▶ **PROBLEM REQUIREMENTS**
Determine the number of lines below that contain "What". Write nothing but that number.

● ● ● ● ●

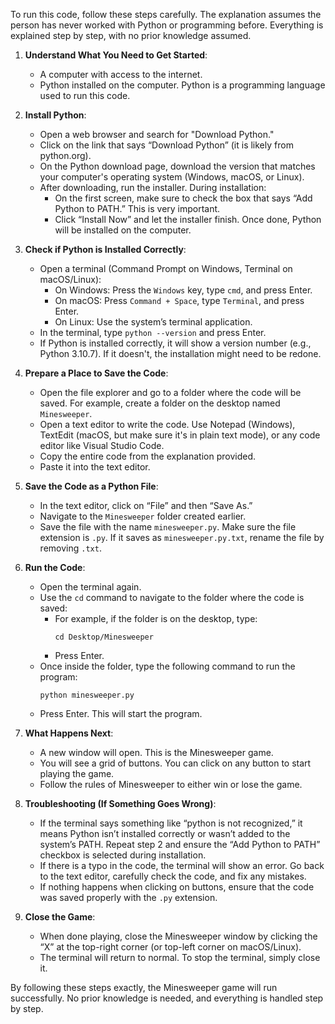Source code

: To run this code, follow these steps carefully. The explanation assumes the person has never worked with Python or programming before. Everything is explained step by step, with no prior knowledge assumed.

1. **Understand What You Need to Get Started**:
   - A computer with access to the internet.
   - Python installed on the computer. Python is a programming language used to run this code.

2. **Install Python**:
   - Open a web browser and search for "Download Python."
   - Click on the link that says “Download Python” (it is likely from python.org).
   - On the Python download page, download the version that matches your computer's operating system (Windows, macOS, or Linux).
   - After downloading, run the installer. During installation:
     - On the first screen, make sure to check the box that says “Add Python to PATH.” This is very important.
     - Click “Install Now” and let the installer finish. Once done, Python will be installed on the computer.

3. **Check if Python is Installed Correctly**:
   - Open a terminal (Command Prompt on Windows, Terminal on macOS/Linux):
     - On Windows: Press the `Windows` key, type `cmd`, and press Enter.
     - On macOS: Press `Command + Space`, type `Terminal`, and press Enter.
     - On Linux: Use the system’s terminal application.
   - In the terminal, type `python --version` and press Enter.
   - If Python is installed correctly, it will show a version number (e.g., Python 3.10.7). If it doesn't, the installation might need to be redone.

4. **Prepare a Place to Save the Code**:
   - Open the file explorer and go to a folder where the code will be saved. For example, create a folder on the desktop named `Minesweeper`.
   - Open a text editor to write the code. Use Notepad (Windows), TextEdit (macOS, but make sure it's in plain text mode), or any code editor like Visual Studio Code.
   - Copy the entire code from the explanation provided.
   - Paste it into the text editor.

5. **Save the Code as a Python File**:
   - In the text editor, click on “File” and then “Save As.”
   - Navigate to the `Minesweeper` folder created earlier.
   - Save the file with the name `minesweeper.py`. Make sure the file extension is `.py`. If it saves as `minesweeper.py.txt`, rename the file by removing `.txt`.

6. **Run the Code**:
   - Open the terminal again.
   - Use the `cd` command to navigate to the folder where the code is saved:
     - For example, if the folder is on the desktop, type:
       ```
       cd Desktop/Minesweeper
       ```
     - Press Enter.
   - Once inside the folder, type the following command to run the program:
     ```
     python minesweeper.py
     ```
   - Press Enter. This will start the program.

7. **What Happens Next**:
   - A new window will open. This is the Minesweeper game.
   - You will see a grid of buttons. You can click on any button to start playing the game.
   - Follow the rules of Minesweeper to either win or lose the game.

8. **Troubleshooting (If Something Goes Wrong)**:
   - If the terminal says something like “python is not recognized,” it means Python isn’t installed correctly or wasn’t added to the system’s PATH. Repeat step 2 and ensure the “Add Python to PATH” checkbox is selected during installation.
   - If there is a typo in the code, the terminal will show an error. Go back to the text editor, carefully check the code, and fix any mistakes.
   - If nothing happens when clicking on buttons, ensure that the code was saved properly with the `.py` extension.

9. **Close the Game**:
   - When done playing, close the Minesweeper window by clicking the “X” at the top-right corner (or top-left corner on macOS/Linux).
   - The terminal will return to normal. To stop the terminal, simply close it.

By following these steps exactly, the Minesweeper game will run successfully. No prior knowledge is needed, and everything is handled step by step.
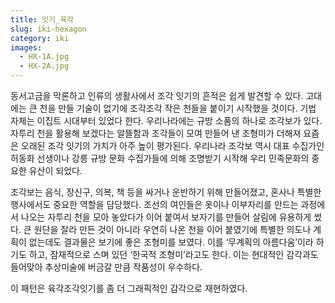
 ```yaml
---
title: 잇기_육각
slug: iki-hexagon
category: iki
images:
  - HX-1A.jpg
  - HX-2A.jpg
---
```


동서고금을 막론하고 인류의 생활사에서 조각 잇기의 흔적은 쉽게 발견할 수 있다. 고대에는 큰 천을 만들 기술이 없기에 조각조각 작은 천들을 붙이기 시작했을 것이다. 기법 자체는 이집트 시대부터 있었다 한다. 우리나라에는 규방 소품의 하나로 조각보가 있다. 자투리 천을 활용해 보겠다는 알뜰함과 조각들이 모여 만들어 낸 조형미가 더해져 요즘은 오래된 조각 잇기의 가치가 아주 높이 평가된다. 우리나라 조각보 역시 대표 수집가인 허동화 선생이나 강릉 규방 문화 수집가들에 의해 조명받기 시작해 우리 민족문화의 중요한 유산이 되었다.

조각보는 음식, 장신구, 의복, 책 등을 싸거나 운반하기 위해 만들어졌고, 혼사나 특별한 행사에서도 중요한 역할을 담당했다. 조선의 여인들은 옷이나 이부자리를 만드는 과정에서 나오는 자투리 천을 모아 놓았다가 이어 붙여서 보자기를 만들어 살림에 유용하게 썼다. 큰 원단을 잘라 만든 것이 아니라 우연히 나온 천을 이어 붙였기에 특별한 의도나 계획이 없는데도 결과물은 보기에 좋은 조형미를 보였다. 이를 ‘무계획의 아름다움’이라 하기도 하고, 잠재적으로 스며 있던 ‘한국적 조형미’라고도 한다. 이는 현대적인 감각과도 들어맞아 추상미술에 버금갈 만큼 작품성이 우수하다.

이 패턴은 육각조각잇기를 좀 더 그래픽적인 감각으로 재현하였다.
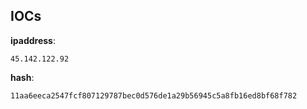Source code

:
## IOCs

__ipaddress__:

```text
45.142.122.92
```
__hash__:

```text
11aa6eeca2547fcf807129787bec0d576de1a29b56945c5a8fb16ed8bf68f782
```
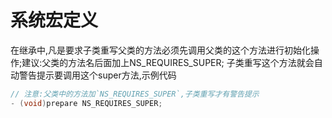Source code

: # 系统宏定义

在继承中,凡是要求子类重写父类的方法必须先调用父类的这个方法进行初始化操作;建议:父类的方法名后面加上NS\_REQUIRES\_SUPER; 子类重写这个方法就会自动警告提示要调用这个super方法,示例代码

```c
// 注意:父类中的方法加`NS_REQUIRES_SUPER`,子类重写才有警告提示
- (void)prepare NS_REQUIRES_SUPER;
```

● ● ● ● ●

▶ **OUTPUT OF THE EXERCISE**
2